High School football: Olivares, Vaughns ignite Seaside in upset of Terra Nova

Peninsula Premier Admin

SEASIDE — All that noise that was heard in the opposing locker room before the game, had a different tone when it was time to get on the bus back to Pacifica.

While the injuries to a roster of 28 are mounting for Seaside, that pride in the program can’t be underestimated.

“I definitely think we shocked them,” said Seaside football coach Al Avila, after his undermanned Spartans erupted for a season high in points Friday in a 48-34 decision over previously undefeated Terra Nova.

Avila, himself seemed a big surprised at how well his Spartans responded under adversity to an undefeated program that came in with a pair of double-digit wins.

“Our kids don’t fear anyone,” Avila said. “We’re missing a lot of kids, impact players that we hope will be back for league. We had guys in positions tonight for the first time and kids responded.”

Avila, who was down four starters coming into the game, lost three more against Terra Nova, who the Spartans hadn’t faced since beating them 29-18 in the 2009 Central Coast Section Division III title game.

“We were playing with mirrors,” Avila said. “We lost a few more kids tonight. We don’t have a lot of depth. We could be a different looking team if we get these kids back and heathy. It was a great night for us.”

Particularly on offense, where the 48 points matched Seaside’s highest point total for just the second time in 10 years.

Having installed a new offensive system this fall, quarterback Jamari Vaughns is excelling in it, tossing a touchdown pass to Jeter Olivares and rushing for a pair.

“This is coach (Pat) Murphy’s offense,” Avila said. “I’ve learned so much. The kids love it. He’s so encouraging. The timing still isn’t quite there. We’re still adding things. But we’re getting better.”

For all of his offensive heroics, it was a 99-yard interception return for a touchdown by Olivares that swung the momentum for the Spartans (2-1) in the second quarter.

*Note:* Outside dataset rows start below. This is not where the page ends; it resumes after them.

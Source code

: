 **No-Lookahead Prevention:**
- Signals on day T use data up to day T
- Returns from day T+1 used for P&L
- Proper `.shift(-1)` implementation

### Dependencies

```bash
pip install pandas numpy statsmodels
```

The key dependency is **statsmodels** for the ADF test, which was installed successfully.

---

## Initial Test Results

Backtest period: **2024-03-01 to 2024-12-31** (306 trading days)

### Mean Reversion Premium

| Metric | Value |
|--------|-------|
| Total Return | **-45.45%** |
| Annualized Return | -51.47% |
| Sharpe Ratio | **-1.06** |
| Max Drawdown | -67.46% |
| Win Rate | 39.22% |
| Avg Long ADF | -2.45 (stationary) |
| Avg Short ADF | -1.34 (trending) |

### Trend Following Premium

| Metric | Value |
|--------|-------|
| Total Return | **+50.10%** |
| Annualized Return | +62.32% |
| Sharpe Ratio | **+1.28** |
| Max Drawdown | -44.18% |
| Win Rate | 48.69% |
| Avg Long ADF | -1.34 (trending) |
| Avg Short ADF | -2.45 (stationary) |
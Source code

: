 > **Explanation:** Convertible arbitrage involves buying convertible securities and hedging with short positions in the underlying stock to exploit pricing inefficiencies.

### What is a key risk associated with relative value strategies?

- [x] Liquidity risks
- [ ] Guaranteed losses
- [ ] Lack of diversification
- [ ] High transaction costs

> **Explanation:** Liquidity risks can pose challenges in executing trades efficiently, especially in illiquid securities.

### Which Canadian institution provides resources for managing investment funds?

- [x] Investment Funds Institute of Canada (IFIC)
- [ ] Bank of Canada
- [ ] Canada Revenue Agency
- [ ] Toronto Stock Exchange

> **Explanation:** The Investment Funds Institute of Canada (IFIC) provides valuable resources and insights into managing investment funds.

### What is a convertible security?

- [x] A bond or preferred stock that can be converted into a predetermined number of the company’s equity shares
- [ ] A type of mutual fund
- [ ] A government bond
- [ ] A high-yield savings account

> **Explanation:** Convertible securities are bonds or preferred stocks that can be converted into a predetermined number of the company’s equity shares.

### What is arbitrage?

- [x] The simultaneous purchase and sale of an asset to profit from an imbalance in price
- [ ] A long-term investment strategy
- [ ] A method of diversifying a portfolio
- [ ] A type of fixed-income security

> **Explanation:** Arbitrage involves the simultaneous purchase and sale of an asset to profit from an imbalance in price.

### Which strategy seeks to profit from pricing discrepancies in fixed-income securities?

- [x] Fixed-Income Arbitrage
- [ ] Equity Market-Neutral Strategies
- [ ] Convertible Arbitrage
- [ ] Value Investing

Having started since his freshman season at safety, Olivares has two pick six’s this year among his nine touchdowns.

“Jeter continues to show why he’s one of the best players in the county on both sides of the ball,” Avila said.

As dynamic as Olivares and Vaughns have been on offense this year, the Spartans spread it out a little more against Terra Nova with Nate Schwener and Hunter Allan both rushing for touchdowns for the first time this fall.

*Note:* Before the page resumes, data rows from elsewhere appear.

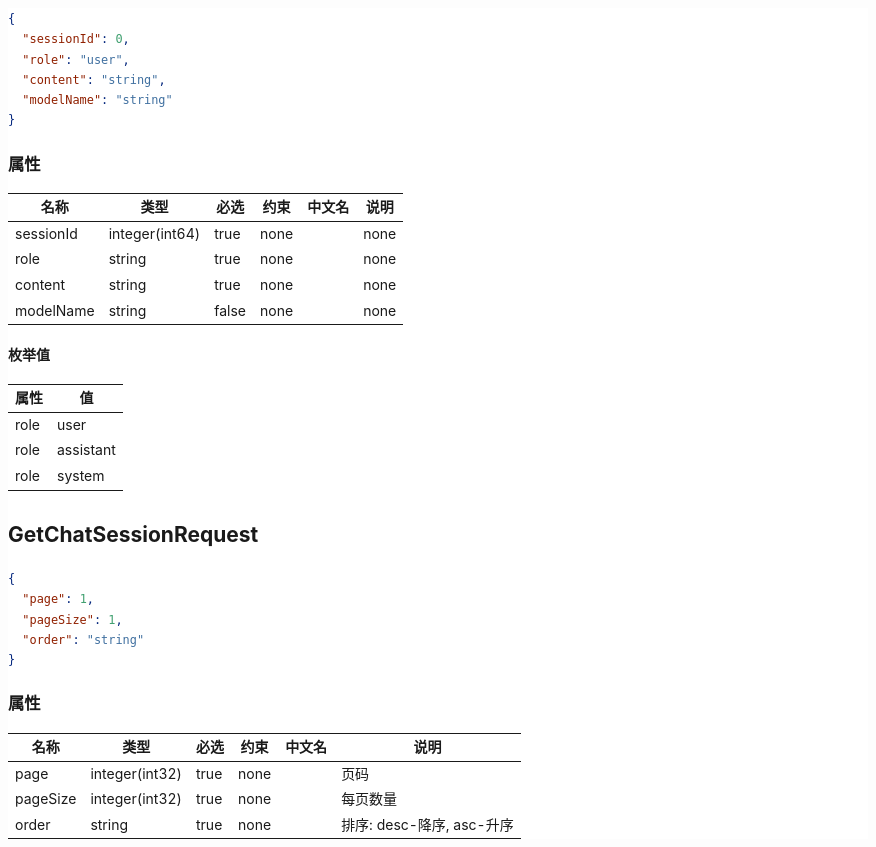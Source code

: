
 ```json
{
  "sessionId": 0,
  "role": "user",
  "content": "string",
  "modelName": "string"
}

```

### 属性

|名称|类型|必选|约束|中文名|说明|
|---|---|---|---|---|---|
|sessionId|integer(int64)|true|none||none|
|role|string|true|none||none|
|content|string|true|none||none|
|modelName|string|false|none||none|

#### 枚举值

|属性|值|
|---|---|
|role|user|
|role|assistant|
|role|system|

<h2 id="tocS_GetChatSessionRequest">GetChatSessionRequest</h2>

<a id="schemagetchatsessionrequest"></a>
<a id="schema_GetChatSessionRequest"></a>
<a id="tocSgetchatsessionrequest"></a>
<a id="tocsgetchatsessionrequest"></a>

```json
{
  "page": 1,
  "pageSize": 1,
  "order": "string"
}

```

### 属性

|名称|类型|必选|约束|中文名|说明|
|---|---|---|---|---|---|
|page|integer(int32)|true|none||页码|
|pageSize|integer(int32)|true|none||每页数量|
|order|string|true|none||排序: desc-降序, asc-升序|
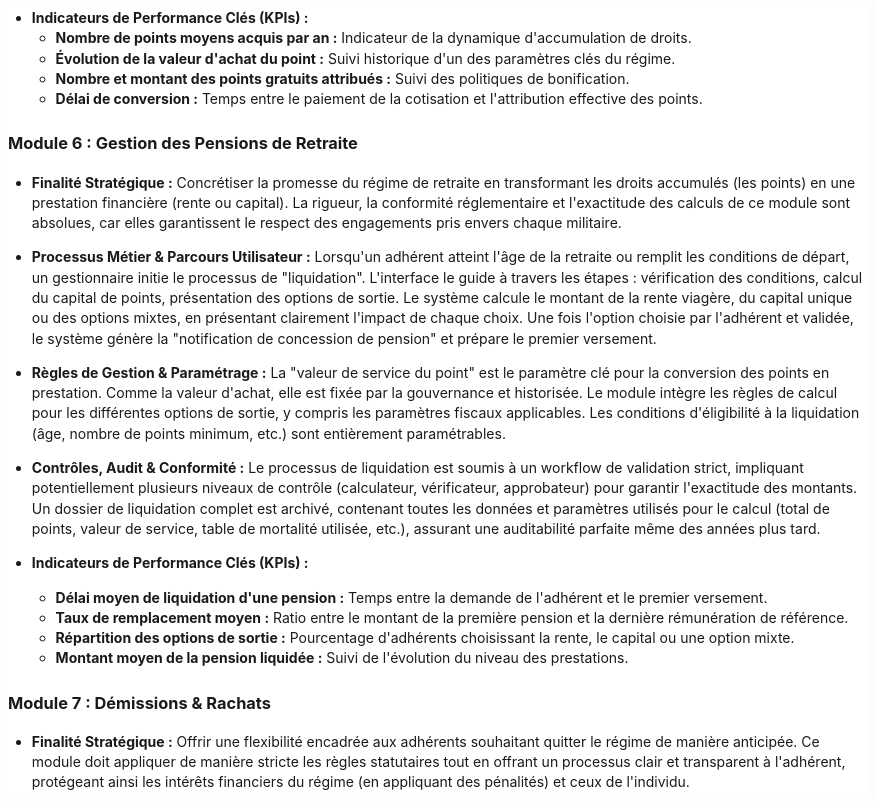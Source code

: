 *   **Indicateurs de Performance Clés (KPIs) :**
    *   **Nombre de points moyens acquis par an :** Indicateur de la dynamique d'accumulation de droits.
    *   **Évolution de la valeur d'achat du point :** Suivi historique d'un des paramètres clés du régime.
    *   **Nombre et montant des points gratuits attribués :** Suivi des politiques de bonification.
    *   **Délai de conversion :** Temps entre le paiement de la cotisation et l'attribution effective des points.

### **Module 6 : Gestion des Pensions de Retraite**

*   **Finalité Stratégique :**
    Concrétiser la promesse du régime de retraite en transformant les droits accumulés (les points) en une prestation financière (rente ou capital). La rigueur, la conformité réglementaire et l'exactitude des calculs de ce module sont absolues, car elles garantissent le respect des engagements pris envers chaque militaire.

*   **Processus Métier & Parcours Utilisateur :**
    Lorsqu'un adhérent atteint l'âge de la retraite ou remplit les conditions de départ, un gestionnaire initie le processus de "liquidation". L'interface le guide à travers les étapes : vérification des conditions, calcul du capital de points, présentation des options de sortie. Le système calcule le montant de la rente viagère, du capital unique ou des options mixtes, en présentant clairement l'impact de chaque choix. Une fois l'option choisie par l'adhérent et validée, le système génère la "notification de concession de pension" et prépare le premier versement.

*   **Règles de Gestion & Paramétrage :**
    La "valeur de service du point" est le paramètre clé pour la conversion des points en prestation. Comme la valeur d'achat, elle est fixée par la gouvernance et historisée. Le module intègre les règles de calcul pour les différentes options de sortie, y compris les paramètres fiscaux applicables. Les conditions d'éligibilité à la liquidation (âge, nombre de points minimum, etc.) sont entièrement paramétrables.

*   **Contrôles, Audit & Conformité :**
    Le processus de liquidation est soumis à un workflow de validation strict, impliquant potentiellement plusieurs niveaux de contrôle (calculateur, vérificateur, approbateur) pour garantir l'exactitude des montants. Un dossier de liquidation complet est archivé, contenant toutes les données et paramètres utilisés pour le calcul (total de points, valeur de service, table de mortalité utilisée, etc.), assurant une auditabilité parfaite même des années plus tard.

*   **Indicateurs de Performance Clés (KPIs) :**
    *   **Délai moyen de liquidation d'une pension :** Temps entre la demande de l'adhérent et le premier versement.
    *   **Taux de remplacement moyen :** Ratio entre le montant de la première pension et la dernière rémunération de référence.
    *   **Répartition des options de sortie :** Pourcentage d'adhérents choisissant la rente, le capital ou une option mixte.
    *   **Montant moyen de la pension liquidée :** Suivi de l'évolution du niveau des prestations.

### **Module 7 : Démissions & Rachats**

*   **Finalité Stratégique :**
    Offrir une flexibilité encadrée aux adhérents souhaitant quitter le régime de manière anticipée. Ce module doit appliquer de manière stricte les règles statutaires tout en offrant un processus clair et transparent à l'adhérent, protégeant ainsi les intérêts financiers du régime (en appliquant des pénalités) et ceux de l'individu.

“We’re a gap scheme with the spread,” Avila said. “We were moving up and down the field. Jamari has been lights out running and throwing.”

Solidifying a defense that has given up 83 points may be a matter of getting healthy. After the Spartans game with Salinas next Friday, it will have a buy prior to going into Mission Division play.

“We have to get a lot better on defense,” Avila said. “We need to get some bodies back. That will make a difference. We’re down to six linemen. We’re missing big pieces up front.”

Soledad 28, Carmel 2: A change in the offense provided results in the second half as the Aztecs ran off 28 unanswered points to beat Carmel for just the third time in the programs 23 year history.

The last time Carmel was held without a touchdown was in 2015 when Soledad beat them 9-3. Dating back to last year, the Padres have dropped five straight road games.

Soledad head coach Marc Villanueva moved Dominic Chavez — the single game school record holder for passing yards — out from under center and to the outside and inserted Ivan Pacheco at quarterback.

“We distributed the ball better,” Villanueva said. “Dominic had over 100 receiving yards tonight. We ran the ball better. We were just a little more fluid.”

Pacheco, whose 47-yard field goal last week lifted Soledad past Greenfield, orchestrated the offense with his arm and legs, with Francisco Ballesteros rushing for three touchdowns.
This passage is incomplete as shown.